Work request:
Please output the section of the listing below that opens with the line containing "We support the" and closes with the line containing "Researchers will be", exactly and with nothing else.

Exercise inputs:
=== Begin Enclosure ===

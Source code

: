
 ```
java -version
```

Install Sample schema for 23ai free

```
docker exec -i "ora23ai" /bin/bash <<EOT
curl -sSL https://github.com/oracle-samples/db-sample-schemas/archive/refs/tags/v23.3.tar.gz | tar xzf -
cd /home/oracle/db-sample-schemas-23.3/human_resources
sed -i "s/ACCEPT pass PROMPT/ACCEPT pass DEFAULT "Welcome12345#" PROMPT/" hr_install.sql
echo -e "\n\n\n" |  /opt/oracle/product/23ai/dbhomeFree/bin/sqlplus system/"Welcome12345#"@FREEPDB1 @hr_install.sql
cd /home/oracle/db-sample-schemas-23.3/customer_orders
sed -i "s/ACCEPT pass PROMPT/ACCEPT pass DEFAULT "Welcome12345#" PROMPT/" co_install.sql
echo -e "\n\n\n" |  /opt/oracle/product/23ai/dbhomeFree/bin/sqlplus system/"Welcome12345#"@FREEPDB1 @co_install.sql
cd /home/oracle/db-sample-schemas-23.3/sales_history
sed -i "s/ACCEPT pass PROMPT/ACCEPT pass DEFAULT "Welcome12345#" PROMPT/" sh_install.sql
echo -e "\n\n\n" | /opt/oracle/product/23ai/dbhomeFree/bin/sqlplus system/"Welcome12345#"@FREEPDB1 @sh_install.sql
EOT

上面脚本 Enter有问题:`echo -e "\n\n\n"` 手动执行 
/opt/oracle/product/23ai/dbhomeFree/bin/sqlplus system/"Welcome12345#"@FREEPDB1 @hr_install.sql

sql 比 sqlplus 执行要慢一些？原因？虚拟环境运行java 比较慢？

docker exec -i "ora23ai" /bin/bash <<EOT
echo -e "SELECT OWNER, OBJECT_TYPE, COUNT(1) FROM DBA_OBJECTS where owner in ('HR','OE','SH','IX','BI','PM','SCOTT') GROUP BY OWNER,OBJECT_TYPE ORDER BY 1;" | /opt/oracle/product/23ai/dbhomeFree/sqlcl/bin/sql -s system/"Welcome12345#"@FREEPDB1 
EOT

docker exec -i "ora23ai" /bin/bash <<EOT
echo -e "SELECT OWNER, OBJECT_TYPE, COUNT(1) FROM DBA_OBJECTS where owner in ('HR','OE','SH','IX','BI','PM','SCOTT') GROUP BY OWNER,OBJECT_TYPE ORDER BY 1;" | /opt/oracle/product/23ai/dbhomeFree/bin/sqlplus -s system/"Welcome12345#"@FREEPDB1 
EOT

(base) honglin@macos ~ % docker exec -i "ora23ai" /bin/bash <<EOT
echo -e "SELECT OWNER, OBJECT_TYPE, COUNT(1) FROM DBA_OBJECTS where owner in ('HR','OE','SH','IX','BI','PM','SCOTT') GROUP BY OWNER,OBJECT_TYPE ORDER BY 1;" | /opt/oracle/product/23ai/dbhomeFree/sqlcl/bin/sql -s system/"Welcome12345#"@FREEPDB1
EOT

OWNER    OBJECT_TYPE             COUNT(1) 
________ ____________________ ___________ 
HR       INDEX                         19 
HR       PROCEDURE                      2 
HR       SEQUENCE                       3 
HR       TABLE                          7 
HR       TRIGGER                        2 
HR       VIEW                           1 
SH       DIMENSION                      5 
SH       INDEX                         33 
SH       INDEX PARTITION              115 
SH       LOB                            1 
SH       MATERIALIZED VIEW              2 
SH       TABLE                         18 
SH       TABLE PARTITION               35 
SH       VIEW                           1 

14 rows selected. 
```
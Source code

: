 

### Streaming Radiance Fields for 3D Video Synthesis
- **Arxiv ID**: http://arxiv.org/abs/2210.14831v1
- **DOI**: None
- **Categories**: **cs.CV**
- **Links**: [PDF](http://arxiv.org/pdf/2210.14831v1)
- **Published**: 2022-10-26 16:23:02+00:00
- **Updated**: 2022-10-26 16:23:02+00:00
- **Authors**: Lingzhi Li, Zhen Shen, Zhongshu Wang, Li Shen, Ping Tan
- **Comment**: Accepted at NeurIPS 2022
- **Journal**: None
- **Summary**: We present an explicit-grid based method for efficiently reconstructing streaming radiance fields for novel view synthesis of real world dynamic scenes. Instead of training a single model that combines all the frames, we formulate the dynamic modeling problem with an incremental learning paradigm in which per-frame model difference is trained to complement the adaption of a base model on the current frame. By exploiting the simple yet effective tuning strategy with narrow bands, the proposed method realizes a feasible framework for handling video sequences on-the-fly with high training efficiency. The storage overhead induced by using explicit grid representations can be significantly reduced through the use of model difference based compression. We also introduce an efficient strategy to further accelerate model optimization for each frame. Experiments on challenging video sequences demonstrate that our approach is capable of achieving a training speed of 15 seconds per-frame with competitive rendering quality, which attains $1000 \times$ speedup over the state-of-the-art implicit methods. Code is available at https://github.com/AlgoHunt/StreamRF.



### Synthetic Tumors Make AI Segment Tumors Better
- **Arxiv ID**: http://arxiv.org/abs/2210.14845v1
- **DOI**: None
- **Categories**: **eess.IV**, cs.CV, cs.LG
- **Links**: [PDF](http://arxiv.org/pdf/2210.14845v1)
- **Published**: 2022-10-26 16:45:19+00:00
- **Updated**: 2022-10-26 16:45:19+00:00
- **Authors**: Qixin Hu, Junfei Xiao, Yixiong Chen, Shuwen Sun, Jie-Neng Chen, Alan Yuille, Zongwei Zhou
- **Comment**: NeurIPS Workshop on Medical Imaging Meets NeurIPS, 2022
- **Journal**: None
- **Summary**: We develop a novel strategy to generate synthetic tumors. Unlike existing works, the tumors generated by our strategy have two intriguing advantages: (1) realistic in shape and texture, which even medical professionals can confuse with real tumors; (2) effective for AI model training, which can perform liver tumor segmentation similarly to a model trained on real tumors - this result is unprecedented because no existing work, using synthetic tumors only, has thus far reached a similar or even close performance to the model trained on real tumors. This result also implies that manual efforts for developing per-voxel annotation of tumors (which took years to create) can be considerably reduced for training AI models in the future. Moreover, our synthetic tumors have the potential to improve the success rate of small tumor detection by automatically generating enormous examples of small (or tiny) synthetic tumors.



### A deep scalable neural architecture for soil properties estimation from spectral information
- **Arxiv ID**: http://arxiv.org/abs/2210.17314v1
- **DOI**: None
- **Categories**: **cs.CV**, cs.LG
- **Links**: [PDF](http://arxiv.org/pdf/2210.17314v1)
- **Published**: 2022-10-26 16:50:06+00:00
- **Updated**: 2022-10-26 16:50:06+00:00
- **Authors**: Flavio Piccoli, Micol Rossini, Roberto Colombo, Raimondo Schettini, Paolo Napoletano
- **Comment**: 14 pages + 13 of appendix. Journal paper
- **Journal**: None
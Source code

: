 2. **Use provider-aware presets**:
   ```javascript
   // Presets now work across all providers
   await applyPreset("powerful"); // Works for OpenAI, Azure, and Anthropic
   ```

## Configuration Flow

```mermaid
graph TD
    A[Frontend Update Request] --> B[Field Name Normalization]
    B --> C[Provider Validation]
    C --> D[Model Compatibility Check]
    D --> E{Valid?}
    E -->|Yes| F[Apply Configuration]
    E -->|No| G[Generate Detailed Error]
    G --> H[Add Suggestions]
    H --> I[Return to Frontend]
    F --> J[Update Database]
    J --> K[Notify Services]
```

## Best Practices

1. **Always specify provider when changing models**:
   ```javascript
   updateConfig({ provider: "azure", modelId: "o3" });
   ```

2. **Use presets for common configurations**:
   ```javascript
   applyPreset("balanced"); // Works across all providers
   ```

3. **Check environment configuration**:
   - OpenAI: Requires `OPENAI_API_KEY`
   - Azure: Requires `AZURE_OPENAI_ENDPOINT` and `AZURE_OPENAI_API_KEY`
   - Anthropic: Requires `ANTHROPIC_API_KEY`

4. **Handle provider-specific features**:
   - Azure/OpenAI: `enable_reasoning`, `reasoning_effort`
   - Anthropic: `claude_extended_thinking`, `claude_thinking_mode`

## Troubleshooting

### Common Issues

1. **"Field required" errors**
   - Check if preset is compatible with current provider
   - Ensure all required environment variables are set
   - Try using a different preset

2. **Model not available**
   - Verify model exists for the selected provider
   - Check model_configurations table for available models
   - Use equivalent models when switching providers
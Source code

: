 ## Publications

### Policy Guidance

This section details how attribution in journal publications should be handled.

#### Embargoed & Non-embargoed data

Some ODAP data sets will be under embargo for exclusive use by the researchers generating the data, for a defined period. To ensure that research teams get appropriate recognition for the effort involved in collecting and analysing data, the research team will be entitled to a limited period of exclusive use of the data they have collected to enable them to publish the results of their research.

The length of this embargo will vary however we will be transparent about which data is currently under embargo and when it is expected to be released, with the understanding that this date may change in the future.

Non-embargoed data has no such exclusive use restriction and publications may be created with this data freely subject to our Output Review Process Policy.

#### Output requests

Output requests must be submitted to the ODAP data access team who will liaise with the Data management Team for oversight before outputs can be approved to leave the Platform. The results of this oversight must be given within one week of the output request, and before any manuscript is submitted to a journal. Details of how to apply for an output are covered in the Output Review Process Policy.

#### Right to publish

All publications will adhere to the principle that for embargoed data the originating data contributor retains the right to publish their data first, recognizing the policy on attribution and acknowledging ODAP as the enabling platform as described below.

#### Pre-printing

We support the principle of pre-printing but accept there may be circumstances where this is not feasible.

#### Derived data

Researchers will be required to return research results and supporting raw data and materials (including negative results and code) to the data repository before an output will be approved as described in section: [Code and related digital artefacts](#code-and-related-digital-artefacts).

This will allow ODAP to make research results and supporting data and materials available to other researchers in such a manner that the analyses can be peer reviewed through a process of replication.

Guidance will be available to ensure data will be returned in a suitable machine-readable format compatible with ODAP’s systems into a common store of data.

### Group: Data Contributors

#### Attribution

=== End Enclosure ===

Response to this exercise:
We support the principle of pre-printing but accept there may be circumstances where this is not feasible.

#### Derived data

Researchers will be required to return research results and supporting raw data and materials (including negative results and code) to the data repository before an output will be approved as described in section: [Code and related digital artefacts](#code-and-related-digital-artefacts).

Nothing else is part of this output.